The Branch and the Scaffold
Page 15
Back home, his wife and son turned away reporters asking for details of human interest about the domestic life of a celebrated hangman. They said there was nothing of interest, and pressed shut their door.
V
A PROMISE TO PUNISH
That virtue is her own reward, is but a cold principle.
—SIR THOMAS BROWNE
EIGHTEEN
“Which Cherokee Bill is this? It seems to me this court encounters one every couple of months.” Judge Parker trayed his cigar to review the request for a warrant.
“The worst of the lot so far,” said Colonel Crump. “His right name’s Crawford Goldsby. It stands to reason ‘Cherokee Crawford’ didn’t answer, though he could claim ‘Greaser Bill’ and be closer the mark. There’s Mexican and Sioux in his blood, and I’m told his mother was black as Jed’s boot. There’s Cherokee on her side, too, but it’d bleed out if he were to nick his little toe. He looks like he ought to be butchering chickens in Nogales.”
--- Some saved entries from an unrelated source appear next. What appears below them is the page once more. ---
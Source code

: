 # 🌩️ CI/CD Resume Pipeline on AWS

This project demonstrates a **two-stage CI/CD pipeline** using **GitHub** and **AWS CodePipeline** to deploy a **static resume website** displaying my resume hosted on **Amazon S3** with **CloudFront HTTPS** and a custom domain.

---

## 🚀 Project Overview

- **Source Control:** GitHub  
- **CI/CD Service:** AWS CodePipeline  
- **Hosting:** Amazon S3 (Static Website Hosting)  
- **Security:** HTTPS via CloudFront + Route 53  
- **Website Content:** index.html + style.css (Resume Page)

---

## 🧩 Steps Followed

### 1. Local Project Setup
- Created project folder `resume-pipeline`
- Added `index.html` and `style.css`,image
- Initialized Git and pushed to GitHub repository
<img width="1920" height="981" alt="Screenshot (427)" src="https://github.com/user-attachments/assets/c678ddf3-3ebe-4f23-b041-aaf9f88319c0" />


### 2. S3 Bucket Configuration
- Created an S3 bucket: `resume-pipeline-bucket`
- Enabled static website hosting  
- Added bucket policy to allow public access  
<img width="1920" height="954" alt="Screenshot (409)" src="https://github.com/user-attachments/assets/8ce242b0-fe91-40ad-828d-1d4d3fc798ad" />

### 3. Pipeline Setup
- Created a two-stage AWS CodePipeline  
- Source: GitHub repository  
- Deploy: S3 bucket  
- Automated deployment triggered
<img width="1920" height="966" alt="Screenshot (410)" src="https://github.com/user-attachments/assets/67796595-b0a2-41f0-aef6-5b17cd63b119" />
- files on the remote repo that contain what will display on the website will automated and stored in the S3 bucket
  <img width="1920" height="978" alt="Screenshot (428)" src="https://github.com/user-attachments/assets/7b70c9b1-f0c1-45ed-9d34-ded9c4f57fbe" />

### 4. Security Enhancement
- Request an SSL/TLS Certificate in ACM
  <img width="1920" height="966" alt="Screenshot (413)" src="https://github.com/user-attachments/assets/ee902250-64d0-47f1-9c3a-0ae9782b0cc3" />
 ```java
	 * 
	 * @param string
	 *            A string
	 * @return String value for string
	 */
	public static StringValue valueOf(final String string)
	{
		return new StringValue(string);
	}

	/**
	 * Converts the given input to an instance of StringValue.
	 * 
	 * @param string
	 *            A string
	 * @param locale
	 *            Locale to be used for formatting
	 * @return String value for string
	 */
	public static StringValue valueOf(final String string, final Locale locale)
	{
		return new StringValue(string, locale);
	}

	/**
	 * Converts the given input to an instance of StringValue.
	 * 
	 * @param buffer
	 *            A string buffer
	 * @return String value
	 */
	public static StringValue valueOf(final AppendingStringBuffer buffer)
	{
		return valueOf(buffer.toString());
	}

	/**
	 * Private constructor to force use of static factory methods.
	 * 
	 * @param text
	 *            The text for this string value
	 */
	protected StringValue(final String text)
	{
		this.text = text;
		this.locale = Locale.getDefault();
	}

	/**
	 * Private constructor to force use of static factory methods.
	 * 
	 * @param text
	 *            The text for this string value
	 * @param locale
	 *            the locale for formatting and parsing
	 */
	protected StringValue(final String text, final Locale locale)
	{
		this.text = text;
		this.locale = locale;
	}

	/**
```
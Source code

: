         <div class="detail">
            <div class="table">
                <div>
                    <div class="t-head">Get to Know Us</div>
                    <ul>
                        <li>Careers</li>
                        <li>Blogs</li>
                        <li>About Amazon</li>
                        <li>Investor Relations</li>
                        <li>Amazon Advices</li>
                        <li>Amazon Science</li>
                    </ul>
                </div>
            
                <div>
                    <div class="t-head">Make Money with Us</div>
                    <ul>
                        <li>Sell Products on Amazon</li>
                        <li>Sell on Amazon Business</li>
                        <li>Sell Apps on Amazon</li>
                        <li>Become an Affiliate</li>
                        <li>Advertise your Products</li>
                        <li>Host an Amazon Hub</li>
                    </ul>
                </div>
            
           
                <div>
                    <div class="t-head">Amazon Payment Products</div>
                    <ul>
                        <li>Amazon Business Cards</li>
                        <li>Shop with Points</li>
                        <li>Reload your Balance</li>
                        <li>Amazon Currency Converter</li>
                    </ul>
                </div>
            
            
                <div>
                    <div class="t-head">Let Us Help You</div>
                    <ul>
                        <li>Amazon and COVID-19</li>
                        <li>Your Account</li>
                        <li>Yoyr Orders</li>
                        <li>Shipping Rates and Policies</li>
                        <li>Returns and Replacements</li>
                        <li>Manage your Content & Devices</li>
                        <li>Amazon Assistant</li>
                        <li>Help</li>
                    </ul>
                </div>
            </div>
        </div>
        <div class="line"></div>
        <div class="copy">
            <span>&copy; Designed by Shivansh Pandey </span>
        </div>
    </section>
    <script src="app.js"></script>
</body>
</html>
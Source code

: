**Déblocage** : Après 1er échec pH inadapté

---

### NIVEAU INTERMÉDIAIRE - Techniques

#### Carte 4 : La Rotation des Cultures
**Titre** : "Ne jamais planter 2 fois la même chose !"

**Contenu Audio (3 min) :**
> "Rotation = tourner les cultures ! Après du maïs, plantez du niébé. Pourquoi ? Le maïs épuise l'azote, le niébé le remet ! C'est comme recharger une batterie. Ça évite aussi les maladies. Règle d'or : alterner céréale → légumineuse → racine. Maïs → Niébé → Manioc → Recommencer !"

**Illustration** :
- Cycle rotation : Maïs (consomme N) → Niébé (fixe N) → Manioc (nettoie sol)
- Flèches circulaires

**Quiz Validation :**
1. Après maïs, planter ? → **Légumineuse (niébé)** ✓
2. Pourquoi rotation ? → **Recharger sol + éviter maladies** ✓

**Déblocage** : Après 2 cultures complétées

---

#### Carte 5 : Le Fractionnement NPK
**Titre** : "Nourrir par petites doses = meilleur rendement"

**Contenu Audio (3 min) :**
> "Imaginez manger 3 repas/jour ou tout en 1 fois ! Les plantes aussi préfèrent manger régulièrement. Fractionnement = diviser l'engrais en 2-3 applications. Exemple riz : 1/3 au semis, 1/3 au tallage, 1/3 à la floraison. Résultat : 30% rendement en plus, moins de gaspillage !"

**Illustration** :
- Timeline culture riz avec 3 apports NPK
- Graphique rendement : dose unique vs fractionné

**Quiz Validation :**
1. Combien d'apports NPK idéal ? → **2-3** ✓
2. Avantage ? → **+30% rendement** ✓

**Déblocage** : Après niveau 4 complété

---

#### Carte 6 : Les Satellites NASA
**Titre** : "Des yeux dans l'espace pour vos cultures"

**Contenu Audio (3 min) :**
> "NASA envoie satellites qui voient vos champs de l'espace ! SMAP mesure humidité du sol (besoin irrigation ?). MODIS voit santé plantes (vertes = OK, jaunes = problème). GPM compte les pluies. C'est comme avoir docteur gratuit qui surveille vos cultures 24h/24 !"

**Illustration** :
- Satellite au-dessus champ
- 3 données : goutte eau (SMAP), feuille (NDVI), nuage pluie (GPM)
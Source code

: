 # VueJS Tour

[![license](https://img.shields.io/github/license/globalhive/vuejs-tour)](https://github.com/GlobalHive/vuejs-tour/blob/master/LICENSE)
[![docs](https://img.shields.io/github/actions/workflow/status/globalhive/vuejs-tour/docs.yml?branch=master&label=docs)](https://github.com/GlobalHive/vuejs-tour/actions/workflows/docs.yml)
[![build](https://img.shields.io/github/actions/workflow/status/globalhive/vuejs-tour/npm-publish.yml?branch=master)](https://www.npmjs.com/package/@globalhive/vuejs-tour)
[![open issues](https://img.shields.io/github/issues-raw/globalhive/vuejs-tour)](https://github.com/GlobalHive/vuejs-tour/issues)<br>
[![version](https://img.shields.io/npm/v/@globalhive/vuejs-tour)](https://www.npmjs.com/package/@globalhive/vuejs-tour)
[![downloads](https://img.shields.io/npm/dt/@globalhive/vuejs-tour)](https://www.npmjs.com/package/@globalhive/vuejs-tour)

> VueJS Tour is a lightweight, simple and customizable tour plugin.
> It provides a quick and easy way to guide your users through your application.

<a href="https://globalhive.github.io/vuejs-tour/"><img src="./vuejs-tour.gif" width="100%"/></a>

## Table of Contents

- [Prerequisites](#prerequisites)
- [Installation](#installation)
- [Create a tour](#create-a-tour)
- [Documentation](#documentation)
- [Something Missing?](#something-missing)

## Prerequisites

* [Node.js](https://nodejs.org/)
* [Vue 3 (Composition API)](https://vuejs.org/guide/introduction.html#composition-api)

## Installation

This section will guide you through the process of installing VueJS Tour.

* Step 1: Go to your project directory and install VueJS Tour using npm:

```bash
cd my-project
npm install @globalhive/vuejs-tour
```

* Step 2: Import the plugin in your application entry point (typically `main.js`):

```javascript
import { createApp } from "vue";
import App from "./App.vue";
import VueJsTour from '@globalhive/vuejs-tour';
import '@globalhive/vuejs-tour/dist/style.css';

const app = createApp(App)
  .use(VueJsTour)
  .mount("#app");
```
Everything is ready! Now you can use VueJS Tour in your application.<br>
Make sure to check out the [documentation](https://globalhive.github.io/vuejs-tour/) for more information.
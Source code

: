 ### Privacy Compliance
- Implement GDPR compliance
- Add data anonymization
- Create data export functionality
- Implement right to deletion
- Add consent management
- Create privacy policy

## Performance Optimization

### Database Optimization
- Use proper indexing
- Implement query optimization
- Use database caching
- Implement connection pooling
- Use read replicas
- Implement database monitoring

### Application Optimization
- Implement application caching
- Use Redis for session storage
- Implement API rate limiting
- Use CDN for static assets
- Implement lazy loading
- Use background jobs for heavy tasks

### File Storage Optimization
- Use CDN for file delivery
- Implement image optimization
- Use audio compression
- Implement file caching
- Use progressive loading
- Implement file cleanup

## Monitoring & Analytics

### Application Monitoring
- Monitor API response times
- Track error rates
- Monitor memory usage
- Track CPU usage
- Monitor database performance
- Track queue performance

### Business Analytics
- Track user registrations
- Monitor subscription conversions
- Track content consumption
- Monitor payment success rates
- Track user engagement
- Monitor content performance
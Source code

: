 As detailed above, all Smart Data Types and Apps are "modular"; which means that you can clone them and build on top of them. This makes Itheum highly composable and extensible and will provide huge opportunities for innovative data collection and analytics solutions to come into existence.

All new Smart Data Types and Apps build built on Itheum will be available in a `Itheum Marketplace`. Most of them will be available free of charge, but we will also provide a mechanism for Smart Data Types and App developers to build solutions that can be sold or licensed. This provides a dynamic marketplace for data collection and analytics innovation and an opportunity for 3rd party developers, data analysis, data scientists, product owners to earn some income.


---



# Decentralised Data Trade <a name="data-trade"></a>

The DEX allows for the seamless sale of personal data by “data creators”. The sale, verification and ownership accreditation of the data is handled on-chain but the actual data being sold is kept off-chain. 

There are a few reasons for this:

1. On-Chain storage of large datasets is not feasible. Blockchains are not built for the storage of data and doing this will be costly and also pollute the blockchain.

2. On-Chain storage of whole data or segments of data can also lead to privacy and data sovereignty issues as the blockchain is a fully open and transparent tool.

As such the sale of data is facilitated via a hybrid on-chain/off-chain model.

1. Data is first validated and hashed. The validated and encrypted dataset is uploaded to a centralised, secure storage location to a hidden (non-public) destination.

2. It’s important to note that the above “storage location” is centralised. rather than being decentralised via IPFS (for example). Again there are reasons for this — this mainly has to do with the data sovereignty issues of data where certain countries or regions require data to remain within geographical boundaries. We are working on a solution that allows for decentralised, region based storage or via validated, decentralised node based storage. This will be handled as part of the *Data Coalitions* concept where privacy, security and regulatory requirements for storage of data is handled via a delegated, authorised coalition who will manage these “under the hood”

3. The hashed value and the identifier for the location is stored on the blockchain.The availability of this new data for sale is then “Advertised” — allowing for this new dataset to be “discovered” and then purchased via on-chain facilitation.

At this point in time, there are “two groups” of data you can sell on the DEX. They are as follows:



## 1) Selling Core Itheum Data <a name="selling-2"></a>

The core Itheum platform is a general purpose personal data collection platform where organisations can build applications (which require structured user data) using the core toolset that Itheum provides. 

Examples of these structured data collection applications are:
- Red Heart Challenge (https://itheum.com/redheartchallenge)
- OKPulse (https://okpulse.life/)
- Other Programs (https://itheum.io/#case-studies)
“I didn’t inquire into his ancestry. He rides with the Cook brothers. I was under the impression we had them on the run.” Parker paged back and forth through the record. Crump’s reports were closely written and maddeningly chronological, a product of his army training.
The marshal, a second-term Cleveland appointee who had succeeded Jacob Yoes, adjusted his beard the way another man might straighten his necktie. He put more pride in his military background than in his present spoils position, and Parker considered him competent, although he had a prejudice against him for replacing George Winston, who had served the court as bailiff since before Parker’s own appointment, with a Democrat. He suspected Crump distrusted Negroes, and therefore that he harbored disloyal opinions of the judge as a carpetbagger.
“Jim’s in custody in Tahlequah,” Crump said, “or was. The word is he escaped, but God help the white man who tries for a straight answer from the Cherokee courts when they soil their britches. Brother Bill’s still at large. The posse that took Jim lost a man; Goldsby’s tagged with that killing. That’s neither here nor there, since he was Lighthorse and it’s Indian jurisdiction, but Goldsby’s a rotten little egg of eighteen. They say he shot his first man over a woman at a dance.”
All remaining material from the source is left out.